Paul F Cockburn examines the habitual ‘borrowing’ of favourite characters from Scottish fiction

by Paul F Cockburn

The cover of Castle Macnab by Robert J Harris
The cover of Castle Macnab by Robert J Harris

Back in 2012, the Scottish author and screenwriter Ewan Morrison introduced at least a few Guardian readers to a literary phenomenon with a pedigree older than most probably had thought: “fan fiction”, or “fanfic”.

In its simplest form, fanfic is when people write their own stories using characters and scenarios taken from their favourite novels, TV shows, films, or even real life—oh yes, believe it or not, there’s actually fanfic out there about pop stars like Justin Bieber and Harry Styles.

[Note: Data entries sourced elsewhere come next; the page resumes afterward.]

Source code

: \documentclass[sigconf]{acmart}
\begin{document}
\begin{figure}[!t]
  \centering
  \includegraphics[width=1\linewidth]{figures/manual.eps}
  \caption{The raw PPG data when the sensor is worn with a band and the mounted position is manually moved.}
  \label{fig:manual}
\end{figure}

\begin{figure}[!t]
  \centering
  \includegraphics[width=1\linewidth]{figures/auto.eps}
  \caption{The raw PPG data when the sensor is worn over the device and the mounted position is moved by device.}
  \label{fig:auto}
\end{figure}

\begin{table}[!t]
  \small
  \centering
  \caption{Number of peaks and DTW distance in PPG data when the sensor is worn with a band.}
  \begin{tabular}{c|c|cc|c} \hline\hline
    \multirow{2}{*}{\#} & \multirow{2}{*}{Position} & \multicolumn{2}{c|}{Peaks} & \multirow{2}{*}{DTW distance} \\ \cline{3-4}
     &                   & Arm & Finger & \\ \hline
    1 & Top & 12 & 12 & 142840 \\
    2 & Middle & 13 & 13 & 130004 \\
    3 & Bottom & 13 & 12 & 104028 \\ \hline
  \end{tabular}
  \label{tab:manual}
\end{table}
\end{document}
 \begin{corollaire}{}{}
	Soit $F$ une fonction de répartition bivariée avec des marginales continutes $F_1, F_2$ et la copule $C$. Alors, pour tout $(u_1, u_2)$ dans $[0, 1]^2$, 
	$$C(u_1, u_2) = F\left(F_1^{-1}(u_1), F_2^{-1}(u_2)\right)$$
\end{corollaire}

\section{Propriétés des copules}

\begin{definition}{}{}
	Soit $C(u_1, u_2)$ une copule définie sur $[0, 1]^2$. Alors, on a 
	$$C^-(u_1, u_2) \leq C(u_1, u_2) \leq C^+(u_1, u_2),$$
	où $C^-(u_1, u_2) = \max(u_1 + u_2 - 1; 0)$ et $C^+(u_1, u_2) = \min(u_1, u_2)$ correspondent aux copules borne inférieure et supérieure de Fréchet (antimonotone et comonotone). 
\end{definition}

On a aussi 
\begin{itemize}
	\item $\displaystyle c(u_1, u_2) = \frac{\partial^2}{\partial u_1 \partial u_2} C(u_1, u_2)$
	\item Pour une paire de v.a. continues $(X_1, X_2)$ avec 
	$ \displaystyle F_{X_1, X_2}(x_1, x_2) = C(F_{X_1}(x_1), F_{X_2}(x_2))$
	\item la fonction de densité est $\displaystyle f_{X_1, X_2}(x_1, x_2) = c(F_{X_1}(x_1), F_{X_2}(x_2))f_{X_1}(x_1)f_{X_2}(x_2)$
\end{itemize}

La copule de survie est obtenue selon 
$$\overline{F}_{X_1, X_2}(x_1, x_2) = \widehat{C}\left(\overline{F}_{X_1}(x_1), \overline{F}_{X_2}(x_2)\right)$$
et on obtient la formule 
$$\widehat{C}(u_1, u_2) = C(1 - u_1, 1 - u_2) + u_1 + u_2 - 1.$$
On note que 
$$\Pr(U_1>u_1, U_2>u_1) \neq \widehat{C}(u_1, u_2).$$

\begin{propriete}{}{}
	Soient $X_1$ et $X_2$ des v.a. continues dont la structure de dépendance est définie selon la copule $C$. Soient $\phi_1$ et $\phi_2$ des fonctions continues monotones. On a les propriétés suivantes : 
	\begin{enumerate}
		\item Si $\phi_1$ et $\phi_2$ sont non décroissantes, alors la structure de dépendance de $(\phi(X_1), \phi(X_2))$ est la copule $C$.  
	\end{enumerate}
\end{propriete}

The ‘hook’ on which Morrison hung that particular Guardian article was the then-global success of E L James’s Fifty Shades of Grey, which the author had developed from her early fanfic based on characters from Stephanie Meyer’s ‘vampires-versus-werewolves’ Twilight Saga. Since Fifty Shades had “hit 31 million sales in 37 countries,” he pointed out, “worried voices are asking: is this the beginning of an era in which fanfic overthrows original creation?”

Morrison dismissed such “paradigm-shift apocalypticism”, not least because fanfic has a far lengthier history and diversity than you might imagine. Yes, he accepted that it had “multiplied exponentially with the invention of the internet” and, as he pointed out, some professional writers were dead set against it. Interview with the Vampire author Anne Rice went as far as writing publicly to her fans, vigorously defending her copyright: “It upsets me terribly to even think about fan fiction with my characters.” Yet in contrast, J K Rowling was initially “flattered people wanted to write their own stories” based on her Harry Potternovels—just as long as they didn’t try to make money from them!

If there is any distinction in fanfic, this is arguably the only one that matters. The vast majority of fanfic is written and distributed with genuinely no financial imperative; the point is for people to express themselves, not make a buck. Their work is freely shared in print and online – on sites such as Commaful, fanfiction.net, and Archive Of Our Own – in what might be charitably called democratic creativity. In contrast, there is a far smaller proportion which is published by proper publishers and found in bookshops which deliberately don’t have any shelves labeled as “fanfic”. Inevitably, money is involved at every stage of the process.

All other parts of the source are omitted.